Nasza Loteria SR - pasek na kartach artykułów

PZU doniósł na Fundację Bieda. Przywłaszczono milion zł od bezrobotnych?

Łukasz Cieśla
PZU doniósł na Fundację Bieda. Przywłaszczono milion złotych od bezrobotnych?
PZU doniósł na Fundację Bieda. Przywłaszczono milion złotych od bezrobotnych? archiwum Polskapresse
Trwa śledztwo ws. przywłaszczenia składek ubezpieczeniowych, które bezrobotni wpłacali do Fundacji Bieda. Ona była przedstawicielem PZU. I to właśnie PZU złożył doniesienie do prokuratury. Zrobił to po tym, gdy fundacja przestała odprowadzać składki. Dlaczego jednak PZU w ogóle nawiązał współpracę z Fundacją Bieda? Po co był mu potrzebny pośrednik? PZU nabrał wody w usta i powołuje się na tajemnicę śledztwa prowadzonego przez prokuraturę.

Policja przesłuchuje dawnych klientów poznańskiej Fundacji Bieda. W wielu przypadkach byli to bezrobotni. Wpłacali jej składki ubezpieczeniowe. Fundacja, powołana do likwidacji skutków bezrobocia, działała jako pośrednik PZU. Gdy któremuś z klientów coś się stało, np. trafił do szpitala, świadczenie wypłacał PZU.

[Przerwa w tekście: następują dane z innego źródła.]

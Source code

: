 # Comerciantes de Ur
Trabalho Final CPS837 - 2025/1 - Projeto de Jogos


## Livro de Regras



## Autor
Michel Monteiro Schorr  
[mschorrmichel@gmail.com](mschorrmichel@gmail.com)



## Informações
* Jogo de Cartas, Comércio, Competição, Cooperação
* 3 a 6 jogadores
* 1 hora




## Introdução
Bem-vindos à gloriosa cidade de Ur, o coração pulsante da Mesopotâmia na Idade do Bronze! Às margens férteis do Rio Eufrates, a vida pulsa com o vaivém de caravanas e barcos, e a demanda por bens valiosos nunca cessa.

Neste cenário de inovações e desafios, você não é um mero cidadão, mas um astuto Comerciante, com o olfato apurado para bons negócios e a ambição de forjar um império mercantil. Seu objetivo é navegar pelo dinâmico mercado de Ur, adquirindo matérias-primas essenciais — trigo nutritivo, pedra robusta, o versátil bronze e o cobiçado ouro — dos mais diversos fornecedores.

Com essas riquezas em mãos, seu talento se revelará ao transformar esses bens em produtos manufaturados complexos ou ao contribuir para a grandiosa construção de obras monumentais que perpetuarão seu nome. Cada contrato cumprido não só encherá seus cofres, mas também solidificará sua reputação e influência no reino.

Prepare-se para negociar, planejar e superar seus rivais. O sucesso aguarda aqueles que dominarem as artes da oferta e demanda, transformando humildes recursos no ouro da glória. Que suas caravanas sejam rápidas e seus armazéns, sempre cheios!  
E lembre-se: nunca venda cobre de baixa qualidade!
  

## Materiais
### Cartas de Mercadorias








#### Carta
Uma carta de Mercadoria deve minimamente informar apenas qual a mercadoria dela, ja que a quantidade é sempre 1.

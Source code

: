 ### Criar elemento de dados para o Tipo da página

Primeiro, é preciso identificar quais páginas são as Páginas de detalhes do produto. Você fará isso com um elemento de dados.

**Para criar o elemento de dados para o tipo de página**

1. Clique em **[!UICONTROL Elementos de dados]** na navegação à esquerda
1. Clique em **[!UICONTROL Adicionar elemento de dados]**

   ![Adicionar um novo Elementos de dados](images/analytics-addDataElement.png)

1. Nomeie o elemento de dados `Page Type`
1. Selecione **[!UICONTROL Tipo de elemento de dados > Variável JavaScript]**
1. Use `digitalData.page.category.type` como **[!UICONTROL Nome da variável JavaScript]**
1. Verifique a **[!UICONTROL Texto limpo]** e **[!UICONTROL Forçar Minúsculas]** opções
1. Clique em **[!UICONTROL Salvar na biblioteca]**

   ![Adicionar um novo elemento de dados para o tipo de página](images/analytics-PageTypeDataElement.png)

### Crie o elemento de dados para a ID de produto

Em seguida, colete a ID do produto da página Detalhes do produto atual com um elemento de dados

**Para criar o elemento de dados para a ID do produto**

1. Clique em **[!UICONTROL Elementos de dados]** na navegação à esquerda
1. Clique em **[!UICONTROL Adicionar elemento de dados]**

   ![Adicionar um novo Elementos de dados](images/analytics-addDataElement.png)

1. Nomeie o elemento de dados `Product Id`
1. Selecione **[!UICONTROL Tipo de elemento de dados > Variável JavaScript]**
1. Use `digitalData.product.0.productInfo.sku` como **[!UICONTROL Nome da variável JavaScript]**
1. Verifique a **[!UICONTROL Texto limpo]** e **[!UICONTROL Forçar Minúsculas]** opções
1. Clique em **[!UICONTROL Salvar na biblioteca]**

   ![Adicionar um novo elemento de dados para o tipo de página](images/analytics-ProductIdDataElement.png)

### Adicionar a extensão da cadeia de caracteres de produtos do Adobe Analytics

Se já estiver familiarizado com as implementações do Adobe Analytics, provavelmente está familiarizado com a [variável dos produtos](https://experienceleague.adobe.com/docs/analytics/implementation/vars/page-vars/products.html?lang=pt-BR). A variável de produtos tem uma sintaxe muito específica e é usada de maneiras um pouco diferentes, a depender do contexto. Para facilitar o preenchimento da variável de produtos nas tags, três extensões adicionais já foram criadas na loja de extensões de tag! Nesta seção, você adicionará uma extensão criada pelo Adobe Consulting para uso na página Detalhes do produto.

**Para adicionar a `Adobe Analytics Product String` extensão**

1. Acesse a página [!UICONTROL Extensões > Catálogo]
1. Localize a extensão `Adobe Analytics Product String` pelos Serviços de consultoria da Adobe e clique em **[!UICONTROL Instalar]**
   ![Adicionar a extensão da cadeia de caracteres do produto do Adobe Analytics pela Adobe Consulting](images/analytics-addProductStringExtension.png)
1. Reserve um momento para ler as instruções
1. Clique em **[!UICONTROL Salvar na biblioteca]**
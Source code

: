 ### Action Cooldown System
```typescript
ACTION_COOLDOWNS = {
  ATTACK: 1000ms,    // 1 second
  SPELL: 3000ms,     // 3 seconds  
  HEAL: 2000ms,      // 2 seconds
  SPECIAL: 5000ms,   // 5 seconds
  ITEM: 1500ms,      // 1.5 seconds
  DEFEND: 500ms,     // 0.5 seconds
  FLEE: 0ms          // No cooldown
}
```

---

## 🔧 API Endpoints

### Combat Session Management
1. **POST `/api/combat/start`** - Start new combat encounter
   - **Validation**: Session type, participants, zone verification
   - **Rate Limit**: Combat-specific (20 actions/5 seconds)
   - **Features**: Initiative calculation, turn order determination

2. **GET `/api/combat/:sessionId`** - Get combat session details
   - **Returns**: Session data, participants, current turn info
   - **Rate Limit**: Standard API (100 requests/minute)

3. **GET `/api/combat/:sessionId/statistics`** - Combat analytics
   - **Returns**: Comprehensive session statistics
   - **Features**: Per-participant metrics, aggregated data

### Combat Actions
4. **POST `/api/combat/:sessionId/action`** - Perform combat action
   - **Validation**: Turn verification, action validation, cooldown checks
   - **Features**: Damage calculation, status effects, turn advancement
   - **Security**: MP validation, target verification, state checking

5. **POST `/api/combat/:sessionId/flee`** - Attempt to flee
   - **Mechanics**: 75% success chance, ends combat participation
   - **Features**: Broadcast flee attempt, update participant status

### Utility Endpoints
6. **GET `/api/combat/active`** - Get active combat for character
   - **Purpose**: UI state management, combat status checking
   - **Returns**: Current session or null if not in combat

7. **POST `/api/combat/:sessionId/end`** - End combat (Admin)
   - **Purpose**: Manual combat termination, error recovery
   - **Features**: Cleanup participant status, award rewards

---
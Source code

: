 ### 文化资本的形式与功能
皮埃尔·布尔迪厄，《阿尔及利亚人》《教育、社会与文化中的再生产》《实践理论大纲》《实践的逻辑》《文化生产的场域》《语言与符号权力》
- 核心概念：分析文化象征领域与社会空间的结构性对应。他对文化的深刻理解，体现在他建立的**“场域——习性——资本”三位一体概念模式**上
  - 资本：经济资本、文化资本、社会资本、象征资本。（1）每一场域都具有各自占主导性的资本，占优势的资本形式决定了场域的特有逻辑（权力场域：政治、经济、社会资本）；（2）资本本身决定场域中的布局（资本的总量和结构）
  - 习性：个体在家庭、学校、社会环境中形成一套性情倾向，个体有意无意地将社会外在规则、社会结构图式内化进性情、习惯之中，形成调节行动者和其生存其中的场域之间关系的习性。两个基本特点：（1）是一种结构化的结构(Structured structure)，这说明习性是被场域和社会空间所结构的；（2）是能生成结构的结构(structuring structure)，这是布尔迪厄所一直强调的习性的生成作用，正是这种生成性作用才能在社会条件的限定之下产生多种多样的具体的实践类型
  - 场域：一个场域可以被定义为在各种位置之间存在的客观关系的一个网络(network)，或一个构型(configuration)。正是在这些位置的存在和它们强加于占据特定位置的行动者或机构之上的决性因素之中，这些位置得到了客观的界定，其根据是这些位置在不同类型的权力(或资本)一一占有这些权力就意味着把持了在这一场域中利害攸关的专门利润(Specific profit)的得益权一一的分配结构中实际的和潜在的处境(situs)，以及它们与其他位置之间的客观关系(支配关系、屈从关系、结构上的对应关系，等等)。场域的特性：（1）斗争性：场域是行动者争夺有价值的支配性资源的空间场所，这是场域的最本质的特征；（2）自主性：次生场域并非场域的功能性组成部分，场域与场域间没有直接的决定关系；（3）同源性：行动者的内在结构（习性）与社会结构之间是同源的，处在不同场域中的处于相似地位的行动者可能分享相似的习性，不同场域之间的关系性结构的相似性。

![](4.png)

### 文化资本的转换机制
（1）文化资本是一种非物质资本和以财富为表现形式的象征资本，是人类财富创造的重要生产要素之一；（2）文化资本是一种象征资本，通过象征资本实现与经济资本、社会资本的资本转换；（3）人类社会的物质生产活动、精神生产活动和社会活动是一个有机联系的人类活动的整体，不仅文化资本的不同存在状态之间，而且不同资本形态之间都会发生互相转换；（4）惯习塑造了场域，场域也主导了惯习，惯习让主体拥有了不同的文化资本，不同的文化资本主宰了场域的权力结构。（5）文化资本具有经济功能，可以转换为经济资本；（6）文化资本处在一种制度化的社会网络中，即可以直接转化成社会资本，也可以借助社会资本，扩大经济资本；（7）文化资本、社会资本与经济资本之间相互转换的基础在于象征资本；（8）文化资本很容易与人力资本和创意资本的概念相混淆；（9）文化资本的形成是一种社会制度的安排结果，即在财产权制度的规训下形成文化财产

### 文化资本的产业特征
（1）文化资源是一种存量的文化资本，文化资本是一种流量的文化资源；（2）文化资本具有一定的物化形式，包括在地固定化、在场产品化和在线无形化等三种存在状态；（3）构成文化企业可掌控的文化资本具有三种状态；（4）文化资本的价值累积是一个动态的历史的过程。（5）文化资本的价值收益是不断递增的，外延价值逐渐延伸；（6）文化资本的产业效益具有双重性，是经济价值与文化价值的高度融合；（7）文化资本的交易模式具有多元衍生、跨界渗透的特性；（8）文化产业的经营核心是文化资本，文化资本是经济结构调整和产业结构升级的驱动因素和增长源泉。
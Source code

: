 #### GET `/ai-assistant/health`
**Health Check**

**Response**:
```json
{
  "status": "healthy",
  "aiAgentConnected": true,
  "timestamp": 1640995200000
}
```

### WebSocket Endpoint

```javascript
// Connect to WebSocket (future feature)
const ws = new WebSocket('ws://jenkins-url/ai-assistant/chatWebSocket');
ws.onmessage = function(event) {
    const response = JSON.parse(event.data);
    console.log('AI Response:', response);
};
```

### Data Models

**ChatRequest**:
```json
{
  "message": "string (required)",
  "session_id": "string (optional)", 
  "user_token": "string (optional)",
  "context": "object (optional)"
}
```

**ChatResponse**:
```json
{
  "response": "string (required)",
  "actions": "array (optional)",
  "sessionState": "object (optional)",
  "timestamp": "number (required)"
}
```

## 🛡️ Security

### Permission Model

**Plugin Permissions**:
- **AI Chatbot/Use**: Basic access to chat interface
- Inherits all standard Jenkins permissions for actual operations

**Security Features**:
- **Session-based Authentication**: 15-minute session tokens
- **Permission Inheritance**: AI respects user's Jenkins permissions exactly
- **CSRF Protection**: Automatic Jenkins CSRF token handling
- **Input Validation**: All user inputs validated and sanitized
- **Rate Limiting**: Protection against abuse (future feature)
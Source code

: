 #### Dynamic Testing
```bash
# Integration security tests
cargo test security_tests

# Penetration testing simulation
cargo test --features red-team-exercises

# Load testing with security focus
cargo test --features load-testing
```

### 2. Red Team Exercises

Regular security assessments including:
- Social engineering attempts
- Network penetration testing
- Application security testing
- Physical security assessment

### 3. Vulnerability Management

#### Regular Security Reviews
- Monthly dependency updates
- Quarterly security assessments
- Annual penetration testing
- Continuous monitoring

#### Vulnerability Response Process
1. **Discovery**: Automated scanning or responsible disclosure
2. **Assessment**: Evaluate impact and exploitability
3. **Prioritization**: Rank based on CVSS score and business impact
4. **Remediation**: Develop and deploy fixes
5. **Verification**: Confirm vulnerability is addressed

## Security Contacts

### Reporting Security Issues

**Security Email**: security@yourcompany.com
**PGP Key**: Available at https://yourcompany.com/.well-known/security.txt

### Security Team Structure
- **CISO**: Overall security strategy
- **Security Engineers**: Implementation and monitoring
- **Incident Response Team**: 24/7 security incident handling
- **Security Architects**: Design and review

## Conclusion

- Jeszcze w 2010 roku, kiedy urodziło nam się dziecko, dostałem pieniądze. Potem przestałem opłacać składki, były dość wysokie. Przeniosłem się do innej firmy. Z Biedą nie miałem już potem styczności. Aż do teraz, gdy wezwano mnie na przesłuchanie - mówi były klient fundacji.

Pod koniec 2010 roku współpraca między PZU i Biedą zaczęła szwankować. Państwowa firma stwierdziła, że Bieda przestała odprowadzać składki od ubezpieczonych. W grę wchodzi nawet 1 milion złotych, które gdzieś się rozpłynęły. Ale niewykluczone, że ta kwota wzrośnie.

W 2011 roku PZU zawiadomił prokuraturę o przywłaszczeniu pieniędzy przez Biedę. Firma wskazała, że fundacja nie przelała jej składek za okres od września do listopada 2010 r. Choć od zawiadomienia minęło już trzy lata, śledztwo nadal nie jest zakończone. Nikomu nie postawiono zarzutów. Dlaczego sprawa tak długo trwa? Śledczy odpowiadają, że jest ona czasochłonna.

- Fundacja Bieda miała około 22 tysięcy polis ubezpieczonych. Musieliśmy przeprowadzić szczegółową analizę kryminalną, aby wytypować osoby, których składki mogły zostać przywłaszczone. Teraz wiemy, że do przesłuchania jest około 7 tysięcy osób. Poszczególni klienci są teraz wzywani do złożenia zeznań - mówi Magdalena Mazur-Prus, rzecznik poznańskiej Prokuratury Okręgowej.

Sprawę wyjaśniają również wielkopolscy policjanci. Potwierdzili już, że składki od ok. 3 tysięcy osób nie wpłynęły z Fundacji Bieda do PZU. Historia pozostałych klientów jest obecnie weryfikowana.

Śledczych interesuje głównie okres trzech miesięcy w 2010 roku. Pytają też byłych klientów, kto polecił im Fundację Bieda, jak do niej trafili, jak długo płacili jej składki?

O sprawie chcieliśmy porozmawiać z PZU. To właśnie ta państwowa złożyła zawiadomienie do prokuratury. Co więcej, jak wynika ze słów dawnych klientów, Fundacja Bieda działała jako pośrednik PZU, korzystała z szyldu tej firmy, podobno nawet z jej budynku.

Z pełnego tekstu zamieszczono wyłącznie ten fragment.